SME EXCHANGES IN INDIA
Growth Story, Data & Future Outlook
INDIA’S SME EXCAHNGES
1. Two dedicated platforms: BSE SME (launched March 13, 2012) and NSE Emerge (launched 2012). Both are regulated by SEBI and operated by the respective exchanges.
2. Who can list: Companies with post-issue paid-up capital between ₹10 crore and ₹25 crore — specifically designed for small and medium enterprises too small for the main board.
3. Why they were created: India’s 63 million MSMEs contribute 30%+ of GDP, 44% of exports, and 60% of non-farm employment — yet had virtually no access to formal equity capital. Bank credit was expensive and collateral-heavy and mainboard listing requirements were out of reach.

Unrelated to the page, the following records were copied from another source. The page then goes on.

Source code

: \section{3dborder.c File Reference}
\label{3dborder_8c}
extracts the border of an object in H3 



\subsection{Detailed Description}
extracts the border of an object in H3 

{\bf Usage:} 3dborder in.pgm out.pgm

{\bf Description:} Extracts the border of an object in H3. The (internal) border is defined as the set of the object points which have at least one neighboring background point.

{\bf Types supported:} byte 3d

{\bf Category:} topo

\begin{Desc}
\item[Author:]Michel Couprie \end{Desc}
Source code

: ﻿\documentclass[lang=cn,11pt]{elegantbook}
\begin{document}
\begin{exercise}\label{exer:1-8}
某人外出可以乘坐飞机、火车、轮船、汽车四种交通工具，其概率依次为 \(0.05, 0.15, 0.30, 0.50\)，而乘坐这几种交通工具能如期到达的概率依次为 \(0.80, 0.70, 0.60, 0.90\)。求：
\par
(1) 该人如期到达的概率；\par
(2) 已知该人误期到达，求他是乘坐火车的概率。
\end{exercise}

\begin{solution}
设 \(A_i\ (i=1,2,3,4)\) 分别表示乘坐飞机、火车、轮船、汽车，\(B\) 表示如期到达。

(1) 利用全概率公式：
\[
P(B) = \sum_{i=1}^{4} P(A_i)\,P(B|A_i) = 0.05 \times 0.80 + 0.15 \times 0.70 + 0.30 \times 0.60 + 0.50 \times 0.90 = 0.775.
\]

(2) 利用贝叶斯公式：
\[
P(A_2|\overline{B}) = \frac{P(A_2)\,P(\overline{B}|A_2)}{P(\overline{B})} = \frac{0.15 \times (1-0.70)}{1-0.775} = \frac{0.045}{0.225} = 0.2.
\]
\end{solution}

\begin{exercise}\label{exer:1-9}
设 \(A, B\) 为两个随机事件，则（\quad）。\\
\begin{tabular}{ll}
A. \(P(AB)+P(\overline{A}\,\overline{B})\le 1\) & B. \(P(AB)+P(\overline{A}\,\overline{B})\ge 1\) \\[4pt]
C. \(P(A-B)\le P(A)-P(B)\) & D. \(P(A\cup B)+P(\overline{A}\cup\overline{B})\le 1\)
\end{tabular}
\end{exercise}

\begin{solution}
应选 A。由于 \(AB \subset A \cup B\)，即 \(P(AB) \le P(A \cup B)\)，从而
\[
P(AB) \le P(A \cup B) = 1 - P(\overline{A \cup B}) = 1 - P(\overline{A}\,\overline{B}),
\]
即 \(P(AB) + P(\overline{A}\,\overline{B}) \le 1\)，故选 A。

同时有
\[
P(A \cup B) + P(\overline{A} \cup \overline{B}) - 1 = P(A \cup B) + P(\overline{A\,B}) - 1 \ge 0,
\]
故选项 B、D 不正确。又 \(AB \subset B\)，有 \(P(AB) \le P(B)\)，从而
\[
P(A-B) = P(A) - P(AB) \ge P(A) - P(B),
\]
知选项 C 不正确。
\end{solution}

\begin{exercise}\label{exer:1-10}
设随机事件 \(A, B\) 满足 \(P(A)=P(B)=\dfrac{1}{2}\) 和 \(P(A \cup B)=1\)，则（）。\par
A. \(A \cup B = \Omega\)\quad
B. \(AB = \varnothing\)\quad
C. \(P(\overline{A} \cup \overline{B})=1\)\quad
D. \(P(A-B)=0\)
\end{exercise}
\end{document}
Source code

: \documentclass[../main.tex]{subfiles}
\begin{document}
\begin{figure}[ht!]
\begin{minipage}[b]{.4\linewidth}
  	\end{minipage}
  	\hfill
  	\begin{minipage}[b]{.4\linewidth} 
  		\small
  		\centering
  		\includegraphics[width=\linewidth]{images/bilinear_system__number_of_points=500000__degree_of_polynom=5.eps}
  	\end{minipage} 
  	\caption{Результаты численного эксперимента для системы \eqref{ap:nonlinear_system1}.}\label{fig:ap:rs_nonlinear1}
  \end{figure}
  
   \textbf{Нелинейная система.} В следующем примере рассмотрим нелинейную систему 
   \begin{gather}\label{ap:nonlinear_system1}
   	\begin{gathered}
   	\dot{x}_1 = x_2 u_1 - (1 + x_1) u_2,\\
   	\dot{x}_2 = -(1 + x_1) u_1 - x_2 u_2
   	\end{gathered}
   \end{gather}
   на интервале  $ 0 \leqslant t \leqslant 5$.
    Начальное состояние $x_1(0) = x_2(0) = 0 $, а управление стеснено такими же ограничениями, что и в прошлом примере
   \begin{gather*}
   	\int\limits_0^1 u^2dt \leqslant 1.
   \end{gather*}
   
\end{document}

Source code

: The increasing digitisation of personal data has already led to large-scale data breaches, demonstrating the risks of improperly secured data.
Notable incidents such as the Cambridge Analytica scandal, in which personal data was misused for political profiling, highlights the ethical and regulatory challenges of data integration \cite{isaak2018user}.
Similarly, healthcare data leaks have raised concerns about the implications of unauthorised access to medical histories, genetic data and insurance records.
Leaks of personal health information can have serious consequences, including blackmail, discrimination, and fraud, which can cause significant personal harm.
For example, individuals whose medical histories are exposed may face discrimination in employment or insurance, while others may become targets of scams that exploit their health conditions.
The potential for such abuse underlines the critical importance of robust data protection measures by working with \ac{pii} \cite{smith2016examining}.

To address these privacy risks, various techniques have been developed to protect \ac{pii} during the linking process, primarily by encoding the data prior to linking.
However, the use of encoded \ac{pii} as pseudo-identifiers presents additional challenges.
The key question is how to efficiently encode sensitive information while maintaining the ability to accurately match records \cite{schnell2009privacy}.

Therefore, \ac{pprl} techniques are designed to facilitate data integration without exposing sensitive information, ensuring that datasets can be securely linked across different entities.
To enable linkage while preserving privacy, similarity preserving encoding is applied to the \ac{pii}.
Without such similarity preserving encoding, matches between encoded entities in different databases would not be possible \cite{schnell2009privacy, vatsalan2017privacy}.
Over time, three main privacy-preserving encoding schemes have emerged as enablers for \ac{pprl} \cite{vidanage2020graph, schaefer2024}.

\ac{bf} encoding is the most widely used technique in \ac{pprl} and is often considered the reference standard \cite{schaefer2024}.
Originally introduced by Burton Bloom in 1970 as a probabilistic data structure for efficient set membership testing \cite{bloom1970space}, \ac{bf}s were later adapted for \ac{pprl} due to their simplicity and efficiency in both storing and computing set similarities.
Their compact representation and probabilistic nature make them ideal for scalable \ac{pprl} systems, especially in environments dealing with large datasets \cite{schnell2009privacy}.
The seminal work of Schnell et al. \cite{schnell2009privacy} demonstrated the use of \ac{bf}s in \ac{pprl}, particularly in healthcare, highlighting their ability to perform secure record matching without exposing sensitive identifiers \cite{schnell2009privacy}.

THE GROWTH STORY IN NUMBERS
BSE SME: 600+ companies listed; ₹10,652 crore raised; combined market cap approaching ₹1.84 lakh crore.
NSE Emerge: 655 companies listed as of June 2025; ₹18,682 crore raised cumulatively.
Total: 1,200+ companies listed across both platforms; ₹30,000+ crore in primary capital mobilised since 2012.
SECTORAL DIVERSITY — WHO IS LISTING?
Breadth is the story: Unlike mainboard where IT, financials, and energy dominate, SME exchanges capture India’s real industrial economy — from a Surat fabric mill to a Bengaluru SaaS startup.
Geographic spread: Maharashtra and Gujarat lead in volume, but Rajasthan, Madhya Pradesh, Tamil Nadu, UP, and West Bengal are all represented. UP signed an MoU with NSE to help 96 lakh MSMEs access SME IPO capital.
Structural shift underway: 2021–2022: traditional manufacturing dominated. 2023–2025: tech-enabled SMEs (SaaS, fintech, logistics tech) and clean energy companies are growing rapidly as a share of listings.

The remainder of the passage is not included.